Pase salvo lo tachado
El argumento no podía ser más llamativo, habida cuenta de que el laborismo británico estaba encasillado en el antifranquismo más típico. Por eso el censor, un funcionario nocturno, ignorante de quien era Macaulay, tomó su lápiz rojo y tachó dos párrafos. Precisamente estos dos:
Si [la Prensa] obedeciera a consignas y directrices de Gobierno, como fuera de las fronteras se nos achaca, desde luego, no aparecerían esas frases de alabanzas y de consideración a quienes, con motivo, podríamos encasillar en el número de nuestros enemigos.

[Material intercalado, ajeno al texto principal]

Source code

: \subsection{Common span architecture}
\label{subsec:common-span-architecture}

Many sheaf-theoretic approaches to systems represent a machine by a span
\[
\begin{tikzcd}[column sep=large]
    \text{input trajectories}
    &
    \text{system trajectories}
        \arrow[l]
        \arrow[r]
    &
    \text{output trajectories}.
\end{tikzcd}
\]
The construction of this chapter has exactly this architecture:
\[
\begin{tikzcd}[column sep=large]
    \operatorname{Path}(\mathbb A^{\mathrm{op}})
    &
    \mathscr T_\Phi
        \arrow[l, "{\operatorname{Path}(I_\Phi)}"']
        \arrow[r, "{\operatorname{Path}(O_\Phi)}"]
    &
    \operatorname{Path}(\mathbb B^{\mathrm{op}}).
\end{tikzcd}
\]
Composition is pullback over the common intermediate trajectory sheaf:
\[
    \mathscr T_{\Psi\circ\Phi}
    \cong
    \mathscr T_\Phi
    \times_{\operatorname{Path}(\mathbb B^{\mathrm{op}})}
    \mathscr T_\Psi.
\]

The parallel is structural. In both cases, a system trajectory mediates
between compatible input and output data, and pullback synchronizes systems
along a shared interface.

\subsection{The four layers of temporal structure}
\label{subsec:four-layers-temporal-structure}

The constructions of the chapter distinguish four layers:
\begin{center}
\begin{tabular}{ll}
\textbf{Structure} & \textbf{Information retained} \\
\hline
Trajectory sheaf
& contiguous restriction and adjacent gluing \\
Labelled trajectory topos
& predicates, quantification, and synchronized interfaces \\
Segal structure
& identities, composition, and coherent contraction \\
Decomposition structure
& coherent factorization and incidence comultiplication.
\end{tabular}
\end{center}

Por ello, si nos parece torpe la política desarrollada por el laborismo en momentos de tan graves crisis económicas, más grave nos parece que, a pretexto de intentar defender una economía, se prenda echar sobre un partido la responsabilidad integra de una situación, engañando al país con la ilusión de que un cambio de política pueda resolver la crisis y hacer la felicidad de los británicos.
La galerada regresó con los dos párrafos tachados, con dos sellos de Pase salvo lo tachado y otro de registro, en el que se puede leer la hora de entrada (2.30), la hora de salida (3.45) y una clave (11.P), que, seguramente, identifica al funcionario. Aunque yo todavía no había ingresado en plantilla (era colaborador fijo), estaba plenamente integrado en la Redacción y no tuve dificultades para apropiarme de la galerada, que, desde entonces, está en mi archivo como pieza muy curiosa.

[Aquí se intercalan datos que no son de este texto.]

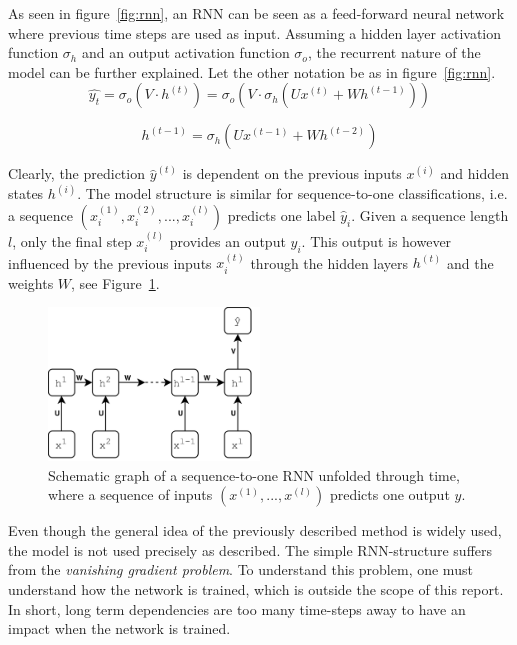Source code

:             As seen in figure~\ref{fig:rnn}, an RNN can be seen as a feed-forward neural network where previous time steps are used as input. 
            Assuming a hidden layer activation function $\sigma_h$ and an output activation function $\sigma_o$, the recurrent nature of the model can be further explained. 
            Let the other notation be as in figure~\ref{fig:rnn}. 
            \begin{equation}
                \hat{y_t} = \sigma_o(V \cdot h^{(t)}) = \sigma_o(V \cdot  \sigma_h(U x^{(t)} + W h^{(t-1)}))
            \end{equation}

            \begin{equation}
                h^{(t-1)} = \sigma_h(Ux^{(t-1)} + W h^{(t-2)})
            \end{equation}


            Clearly, the prediction $\hat{y}^{(t)}$ is dependent on the previous inputs $x^{(i)}$ and hidden states $h^{(i)}$. 
            The model structure is similar for sequence-to-one classifications, i.e. a sequence $(x_i^{(1)}, x_i^{(2)}, ..., x_i^{(l)})$ predicts one label $\hat{y}_i$. 
            Given a sequence length $l$, only the final step $x_i^{(l)}$ provides an output $y_i$. 
            This output is however influenced by the previous inputs $x_i^{(t)}$ through the hidden layers $h^{(t)}$ and the weights $W$, see Figure~\ref{fig:rnns2o}. 

            \begin{figure}[t]
                \centering
                \includegraphics[width=0.5\textwidth]{figures/rnn-s2o.png}
                \caption{Schematic graph of a sequence-to-one RNN unfolded through time, where a sequence of inputs $(x^{(1)}, ..., x^{(l)})$ predicts one output $y$.}
                \label{fig:rnns2o}
            \end{figure}

            Even though the general idea of the previously described method is widely used, the model is not used precisely as described. 
            The simple RNN-structure suffers from the \textit{vanishing gradient problem}. 
            To understand this problem, one must understand how the network is trained, which is outside the scope of this report. 
            In short, long term dependencies are too many time-steps away to have an impact when the network is trained.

Ni que decir tiene que el artículo se publicó íntegramente. Hay que suponer que el censor acabaría enterándose de quien era Macaulay (Thomas Babington Macaulay, 1800-1859, historiador y político inglés), secreto que hizo público Pedro Rodríguez, en su crónica política de Interviú (3 de marzo de 1982) del modo siguiente:
Hace años, muchos, Franco, Jefe de Estado, escribió un artículo para “Arriba” con el seudónimo de Mac Aulay. El periodista Enrique de Aguinaga conserva las galeradas en la que un censor de Arias-Salgado -padre, por supuesto- se cargó con lápiz rojo toda una extensa parrafada de don Francisco por peligrosa –se supone- para el Régimen.
Quedan, como sugerencias, el estudio de los artículos de Franco en Arriba (posible tesis doctoral), el porqué del seudónimo Macaulay, el examen de las relaciones hispano-británicas en aquel tiempo, el análisis de la defensa del laborismo, la matización de la crónica de Pedro Rodríguez, que confunde a José Ibáñez Martín con Gabriel Arias–Salgado, y la caracterización democristiana del periodo 1945-1951.
Pero esas (Ruyard Kipling dixit ) son otras historias
Enrique de Aguinaga
Decano de los Cronista de la Villa
Catedrático emérito de Periodismo, UCM.